- **Task instructions**: Retype every record exactly as it appears.

- **Supplied information**:
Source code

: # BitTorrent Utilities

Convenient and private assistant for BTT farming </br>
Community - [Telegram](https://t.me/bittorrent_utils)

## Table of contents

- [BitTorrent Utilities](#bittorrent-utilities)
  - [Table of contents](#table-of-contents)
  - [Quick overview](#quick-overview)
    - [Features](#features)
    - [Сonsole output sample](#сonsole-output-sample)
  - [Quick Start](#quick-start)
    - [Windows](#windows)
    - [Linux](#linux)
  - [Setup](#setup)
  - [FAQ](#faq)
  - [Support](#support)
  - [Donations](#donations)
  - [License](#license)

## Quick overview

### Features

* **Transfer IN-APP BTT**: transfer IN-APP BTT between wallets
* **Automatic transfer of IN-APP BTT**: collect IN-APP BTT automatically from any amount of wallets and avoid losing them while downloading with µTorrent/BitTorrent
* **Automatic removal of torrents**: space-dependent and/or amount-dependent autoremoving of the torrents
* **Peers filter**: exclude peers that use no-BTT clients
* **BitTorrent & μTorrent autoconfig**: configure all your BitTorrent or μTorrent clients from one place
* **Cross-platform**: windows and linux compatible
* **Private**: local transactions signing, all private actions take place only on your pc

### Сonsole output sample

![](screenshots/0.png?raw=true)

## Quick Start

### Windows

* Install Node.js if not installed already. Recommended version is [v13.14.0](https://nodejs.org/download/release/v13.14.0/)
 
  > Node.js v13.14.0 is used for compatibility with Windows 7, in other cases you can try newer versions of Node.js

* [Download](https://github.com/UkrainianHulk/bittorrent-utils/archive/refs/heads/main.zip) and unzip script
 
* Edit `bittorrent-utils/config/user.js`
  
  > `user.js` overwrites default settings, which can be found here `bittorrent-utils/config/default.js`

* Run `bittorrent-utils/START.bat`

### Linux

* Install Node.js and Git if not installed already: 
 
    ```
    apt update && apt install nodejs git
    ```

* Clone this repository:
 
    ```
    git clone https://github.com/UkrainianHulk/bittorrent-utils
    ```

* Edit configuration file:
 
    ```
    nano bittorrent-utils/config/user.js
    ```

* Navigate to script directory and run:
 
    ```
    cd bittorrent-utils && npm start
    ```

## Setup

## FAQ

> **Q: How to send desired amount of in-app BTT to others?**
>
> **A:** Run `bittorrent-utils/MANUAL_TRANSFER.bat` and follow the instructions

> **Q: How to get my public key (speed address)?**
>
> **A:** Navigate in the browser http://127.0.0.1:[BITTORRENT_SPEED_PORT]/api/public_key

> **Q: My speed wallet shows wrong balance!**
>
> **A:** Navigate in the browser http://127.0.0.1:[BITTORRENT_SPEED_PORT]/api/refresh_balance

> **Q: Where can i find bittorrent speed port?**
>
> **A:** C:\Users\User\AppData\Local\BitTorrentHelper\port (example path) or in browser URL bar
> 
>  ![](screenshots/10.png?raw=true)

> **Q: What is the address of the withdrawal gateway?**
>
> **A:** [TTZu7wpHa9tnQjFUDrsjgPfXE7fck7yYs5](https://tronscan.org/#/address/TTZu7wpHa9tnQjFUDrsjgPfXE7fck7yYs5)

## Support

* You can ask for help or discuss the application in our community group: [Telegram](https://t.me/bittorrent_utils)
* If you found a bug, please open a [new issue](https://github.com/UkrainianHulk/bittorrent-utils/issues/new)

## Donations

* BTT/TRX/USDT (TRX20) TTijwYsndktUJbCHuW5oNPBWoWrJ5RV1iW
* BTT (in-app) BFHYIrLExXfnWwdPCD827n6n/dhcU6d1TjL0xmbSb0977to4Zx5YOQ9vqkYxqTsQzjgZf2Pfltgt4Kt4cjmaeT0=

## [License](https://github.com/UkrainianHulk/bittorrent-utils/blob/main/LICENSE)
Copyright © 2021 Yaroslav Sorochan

- **Response area**:
Source code

: # BitTorrent Utilities

Convenient and private assistant for BTT farming </br>
Community - [Telegram](https://t.me/bittorrent_utils)

## Table of contents

- [BitTorrent Utilities](#bittorrent-utilities)
  - [Table of contents](#table-of-contents)
  - [Quick overview](#quick-overview)
    - [Features](#features)
    - [Сonsole output sample](#сonsole-output-sample)
  - [Quick Start](#quick-start)
    - [Windows](#windows)
    - [Linux](#linux)
  - [Setup](#setup)
  - [FAQ](#faq)
  - [Support](#support)
  - [Donations](#donations)
  - [License](#license)

## Quick overview

### Features

* **Transfer IN-APP BTT**: transfer IN-APP BTT between wallets
* **Automatic transfer of IN-APP BTT**: collect IN-APP BTT automatically from any amount of wallets and avoid losing them while downloading with µTorrent/BitTorrent
* **Automatic removal of torrents**: space-dependent and/or amount-dependent autoremoving of the torrents
* **Peers filter**: exclude peers that use no-BTT clients
* **BitTorrent & μTorrent autoconfig**: configure all your BitTorrent or μTorrent clients from one place
* **Cross-platform**: windows and linux compatible
* **Private**: local transactions signing, all private actions take place only on your pc

### Сonsole output sample

![](screenshots/0.png?raw=true)

## Quick Start

### Windows

* Install Node.js if not installed already. Recommended version is [v13.14.0](https://nodejs.org/download/release/v13.14.0/)
 
  > Node.js v13.14.0 is used for compatibility with Windows 7, in other cases you can try newer versions of Node.js

* [Download](https://github.com/UkrainianHulk/bittorrent-utils/archive/refs/heads/main.zip) and unzip script
 
* Edit `bittorrent-utils/config/user.js`
  
  > `user.js` overwrites default settings, which can be found here `bittorrent-utils/config/default.js`

* Run `bittorrent-utils/START.bat`

### Linux

* Install Node.js and Git if not installed already: 
 
    ```
    apt update && apt install nodejs git
    ```

* Clone this repository:
 
    ```
    git clone https://github.com/UkrainianHulk/bittorrent-utils
    ```

* Edit configuration file:
 
    ```
    nano bittorrent-utils/config/user.js
    ```

* Navigate to script directory and run:
 
    ```
    cd bittorrent-utils && npm start
    ```

## Setup

## FAQ

> **Q: How to send desired amount of in-app BTT to others?**
>
> **A:** Run `bittorrent-utils/MANUAL_TRANSFER.bat` and follow the instructions

> **Q: How to get my public key (speed address)?**
>
> **A:** Navigate in the browser http://127.0.0.1:[BITTORRENT_SPEED_PORT]/api/public_key

> **Q: My speed wallet shows wrong balance!**
>
> **A:** Navigate in the browser http://127.0.0.1:[BITTORRENT_SPEED_PORT]/api/refresh_balance

> **Q: Where can i find bittorrent speed port?**
>
> **A:** C:\Users\User\AppData\Local\BitTorrentHelper\port (example path) or in browser URL bar
> 
>  ![](screenshots/10.png?raw=true)

> **Q: What is the address of the withdrawal gateway?**
>
> **A:** [TTZu7wpHa9tnQjFUDrsjgPfXE7fck7yYs5](https://tronscan.org/#/address/TTZu7wpHa9tnQjFUDrsjgPfXE7fck7yYs5)

## Support

* You can ask for help or discuss the application in our community group: [Telegram](https://t.me/bittorrent_utils)
* If you found a bug, please open a [new issue](https://github.com/UkrainianHulk/bittorrent-utils/issues/new)

## Donations

* BTT/TRX/USDT (TRX20) TTijwYsndktUJbCHuW5oNPBWoWrJ5RV1iW
* BTT (in-app) BFHYIrLExXfnWwdPCD827n6n/dhcU6d1TjL0xmbSb0977to4Zx5YOQ9vqkYxqTsQzjgZf2Pfltgt4Kt4cjmaeT0=

## [License](https://github.com/UkrainianHulk/bittorrent-utils/blob/main/LICENSE)
Copyright © 2021 Yaroslav Sorochan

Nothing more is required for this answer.